Dear XML Programmers...

by Charles Miller on May 5, 2003

To everyone involved in writing XML-based programming languages, and by this I mean those languages where XML is the primary syntax, not useful things like ECMAScript that just happen to be applied to XML...

Please stop.

XML, when you get down to it, is a really verbose way to represent Lisp S-Expressions. XML's expressiveness is well-designed to mark up text, which is what it was designed to do. Any programming language based on XML, however, will just end up looking like a really clumsy attempt to rewrite bits of Lisp with angle-brackets. The world really doesn't need any more of these.

In contrast:

In one of my personal, never-see-the-light-of-day projects. One of the things I was delaying writing for this program was the configuration file: I just had a TestLauncher class that got all the right objects together and launched the application with some hard-coded defaults.

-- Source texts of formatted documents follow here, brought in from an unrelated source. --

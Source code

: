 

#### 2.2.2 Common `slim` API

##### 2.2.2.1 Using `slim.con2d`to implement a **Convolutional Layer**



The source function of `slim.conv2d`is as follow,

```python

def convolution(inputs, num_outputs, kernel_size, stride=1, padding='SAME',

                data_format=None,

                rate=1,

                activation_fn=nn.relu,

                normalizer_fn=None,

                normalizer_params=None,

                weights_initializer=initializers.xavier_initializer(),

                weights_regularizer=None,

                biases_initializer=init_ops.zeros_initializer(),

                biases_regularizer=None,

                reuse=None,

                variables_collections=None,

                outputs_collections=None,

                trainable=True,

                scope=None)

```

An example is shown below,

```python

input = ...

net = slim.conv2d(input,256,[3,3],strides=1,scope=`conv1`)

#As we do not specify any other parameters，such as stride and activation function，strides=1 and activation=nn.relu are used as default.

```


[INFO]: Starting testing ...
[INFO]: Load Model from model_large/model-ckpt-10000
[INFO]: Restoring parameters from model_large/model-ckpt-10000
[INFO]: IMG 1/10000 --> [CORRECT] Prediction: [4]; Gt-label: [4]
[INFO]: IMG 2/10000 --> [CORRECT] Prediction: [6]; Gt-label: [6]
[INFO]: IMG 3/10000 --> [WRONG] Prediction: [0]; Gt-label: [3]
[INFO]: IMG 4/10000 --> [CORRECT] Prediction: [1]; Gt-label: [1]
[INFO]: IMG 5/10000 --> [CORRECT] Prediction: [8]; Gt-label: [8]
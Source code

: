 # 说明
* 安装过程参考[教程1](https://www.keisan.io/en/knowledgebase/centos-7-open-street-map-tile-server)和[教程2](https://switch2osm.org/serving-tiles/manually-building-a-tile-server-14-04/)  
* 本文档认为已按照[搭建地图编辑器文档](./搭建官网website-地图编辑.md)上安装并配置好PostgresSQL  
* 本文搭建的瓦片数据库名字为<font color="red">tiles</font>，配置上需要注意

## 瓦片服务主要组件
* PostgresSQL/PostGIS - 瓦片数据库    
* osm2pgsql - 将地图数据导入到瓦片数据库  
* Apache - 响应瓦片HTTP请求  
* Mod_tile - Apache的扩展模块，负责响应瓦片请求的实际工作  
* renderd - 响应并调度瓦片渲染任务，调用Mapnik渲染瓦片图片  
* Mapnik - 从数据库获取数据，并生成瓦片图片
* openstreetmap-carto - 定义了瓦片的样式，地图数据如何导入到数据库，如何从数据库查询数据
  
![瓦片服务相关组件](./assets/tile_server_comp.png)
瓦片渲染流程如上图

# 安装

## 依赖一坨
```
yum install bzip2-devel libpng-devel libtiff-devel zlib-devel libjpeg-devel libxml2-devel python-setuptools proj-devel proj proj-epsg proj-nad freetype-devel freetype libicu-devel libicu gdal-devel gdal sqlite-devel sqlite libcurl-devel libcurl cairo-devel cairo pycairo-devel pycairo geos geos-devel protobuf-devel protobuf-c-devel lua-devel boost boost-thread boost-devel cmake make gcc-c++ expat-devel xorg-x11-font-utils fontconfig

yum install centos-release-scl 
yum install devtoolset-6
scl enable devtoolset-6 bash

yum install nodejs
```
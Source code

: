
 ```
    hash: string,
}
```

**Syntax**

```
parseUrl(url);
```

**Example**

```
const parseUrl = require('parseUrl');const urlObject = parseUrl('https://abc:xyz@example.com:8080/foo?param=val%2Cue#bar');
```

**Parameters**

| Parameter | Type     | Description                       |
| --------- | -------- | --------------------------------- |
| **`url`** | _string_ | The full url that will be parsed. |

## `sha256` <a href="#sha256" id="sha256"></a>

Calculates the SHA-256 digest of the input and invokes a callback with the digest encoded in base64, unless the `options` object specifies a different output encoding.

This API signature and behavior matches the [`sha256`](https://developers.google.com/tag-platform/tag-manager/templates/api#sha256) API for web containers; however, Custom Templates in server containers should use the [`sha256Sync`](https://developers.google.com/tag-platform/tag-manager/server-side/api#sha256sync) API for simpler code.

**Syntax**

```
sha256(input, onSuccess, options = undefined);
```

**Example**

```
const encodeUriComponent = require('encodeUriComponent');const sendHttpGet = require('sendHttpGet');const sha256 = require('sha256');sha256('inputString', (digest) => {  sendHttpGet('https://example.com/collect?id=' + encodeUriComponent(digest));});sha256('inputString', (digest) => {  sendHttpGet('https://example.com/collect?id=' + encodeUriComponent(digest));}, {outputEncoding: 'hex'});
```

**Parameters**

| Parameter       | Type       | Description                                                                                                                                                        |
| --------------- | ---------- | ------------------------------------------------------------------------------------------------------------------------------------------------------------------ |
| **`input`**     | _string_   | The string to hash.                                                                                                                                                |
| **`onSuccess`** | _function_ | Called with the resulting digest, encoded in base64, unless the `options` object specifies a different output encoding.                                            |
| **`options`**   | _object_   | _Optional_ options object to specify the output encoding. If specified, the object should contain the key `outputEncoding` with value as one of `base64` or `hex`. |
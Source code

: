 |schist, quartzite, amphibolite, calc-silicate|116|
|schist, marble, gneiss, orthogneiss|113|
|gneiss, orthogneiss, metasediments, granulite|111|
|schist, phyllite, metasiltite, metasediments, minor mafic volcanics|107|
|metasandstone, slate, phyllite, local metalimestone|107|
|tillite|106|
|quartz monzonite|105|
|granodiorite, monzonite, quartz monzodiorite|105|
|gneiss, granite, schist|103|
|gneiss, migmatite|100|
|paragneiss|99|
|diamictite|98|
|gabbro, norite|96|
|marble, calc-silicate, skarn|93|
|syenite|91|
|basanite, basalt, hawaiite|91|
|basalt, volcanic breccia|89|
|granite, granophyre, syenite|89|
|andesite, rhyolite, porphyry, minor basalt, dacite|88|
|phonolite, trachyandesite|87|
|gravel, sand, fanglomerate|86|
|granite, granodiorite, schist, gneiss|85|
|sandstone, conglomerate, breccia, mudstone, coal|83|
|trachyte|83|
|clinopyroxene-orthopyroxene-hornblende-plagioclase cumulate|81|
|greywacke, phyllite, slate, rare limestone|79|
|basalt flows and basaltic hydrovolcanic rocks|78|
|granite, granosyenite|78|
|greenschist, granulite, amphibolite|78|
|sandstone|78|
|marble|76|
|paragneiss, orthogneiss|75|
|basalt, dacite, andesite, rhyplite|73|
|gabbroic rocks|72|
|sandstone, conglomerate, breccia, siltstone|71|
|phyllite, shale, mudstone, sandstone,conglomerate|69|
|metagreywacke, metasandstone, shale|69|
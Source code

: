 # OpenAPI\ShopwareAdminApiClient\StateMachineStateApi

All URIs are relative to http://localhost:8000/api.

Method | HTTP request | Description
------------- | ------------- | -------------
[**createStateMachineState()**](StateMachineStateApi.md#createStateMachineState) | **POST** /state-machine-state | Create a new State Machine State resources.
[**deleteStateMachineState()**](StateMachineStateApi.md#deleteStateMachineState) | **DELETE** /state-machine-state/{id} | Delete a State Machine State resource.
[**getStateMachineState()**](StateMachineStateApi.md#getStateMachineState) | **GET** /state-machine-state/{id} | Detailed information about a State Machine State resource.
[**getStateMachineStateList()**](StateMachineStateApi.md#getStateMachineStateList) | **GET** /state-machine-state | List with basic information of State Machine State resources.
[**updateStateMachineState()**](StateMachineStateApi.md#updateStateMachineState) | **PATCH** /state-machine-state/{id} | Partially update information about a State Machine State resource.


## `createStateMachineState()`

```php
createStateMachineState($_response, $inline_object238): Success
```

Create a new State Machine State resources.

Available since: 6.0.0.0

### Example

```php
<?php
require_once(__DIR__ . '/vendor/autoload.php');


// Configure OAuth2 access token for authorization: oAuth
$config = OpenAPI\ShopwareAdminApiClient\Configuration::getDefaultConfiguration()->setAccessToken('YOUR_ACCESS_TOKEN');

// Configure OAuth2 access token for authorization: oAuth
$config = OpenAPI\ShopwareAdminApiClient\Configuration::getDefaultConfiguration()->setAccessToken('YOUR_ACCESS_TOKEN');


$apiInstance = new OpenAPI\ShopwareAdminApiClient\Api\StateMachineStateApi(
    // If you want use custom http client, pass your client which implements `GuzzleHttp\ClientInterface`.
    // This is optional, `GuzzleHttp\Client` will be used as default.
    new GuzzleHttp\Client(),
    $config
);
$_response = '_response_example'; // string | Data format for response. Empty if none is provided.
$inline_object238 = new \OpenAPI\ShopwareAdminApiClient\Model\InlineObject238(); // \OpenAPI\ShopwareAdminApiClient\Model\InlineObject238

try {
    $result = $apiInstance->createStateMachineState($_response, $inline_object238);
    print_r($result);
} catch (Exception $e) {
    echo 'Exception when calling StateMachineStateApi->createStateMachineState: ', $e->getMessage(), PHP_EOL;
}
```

Last night, I decided that enough was enough, and started throwing together an example XML configuration file that I could use as a basis to building a real configuration framework for the application. It's a reflex, you see. We're trained to think XML whenever we have to put data anywhere. When I was halfway through, I started thinking about all the dependencies I was about to introduce: the chain of “Commons-Digester depends on Commons-BeanUtils” and so on. I'd much rather have something more lightweight.

I'd already been thinking about the connection between XML and Lisp. I was also realising that in converting my ‘launcher’ into a configuration file, I wasn't writing something that was configuring my application so much as something that was programming it. And you can get a self-contained, standards-compliant Scheme implementation for Java in a 200k download. So as a thought experiment, I re-wrote the configuration file in pseudo-Lisp.

Not only was it significantly less bloated and more readable, it opened up a number of doors that just weren't conveniently open before. SISC code can call out to Java objects, which meant that rather than having a configuration file and a Java framework to interpret it, turn it into objects and then use the objects to configure the application, the configuration file could configure the application directly.

Eventually, I compromised: the configuration system would consist of two Scheme files: the configuration file itself, and a library file that is parsed before the configuration, that maps expressions in the configuration to calls on the Java objects themselves (plus a few helper functions along the way). That way, adding extra configuration options to the system simply means exposing them as Java methods, and then writing the glue code in Scheme to allow the config file to set them. I suspect (without evidence so far) this will be faster than the other way by an order of magnitude.

The two-file means that the configuration file itself will not have to contain anything that looks like a program, just a series of assertions like...

; set up the user database
(add-module UserDatabase "com.example.HibernateUserDB")
(UserDatabase config-file "hibernate.cfg")

; initialise the command framework
(command-search-order (
        "org.pastiche.commands"
        "org.pastiche.util.commands"))
(add-command "LoginCommand")
(add-command "SetPreferencesCommand")

No, I'm aware this isn't a new idea. I'm just surprised it's not done more often.

The dynamic typing of the Lisp system helps as well: the configuration file is flexibly glued to the program instead of nailed on: which means less work maintaining it as more modules are added, whatever their types are.

Note, I haven't tried this yet, I'm just getting the idea down in ones and zeros before attempting it. If it turns out to be a total mess, I'll be sure to blog my failure.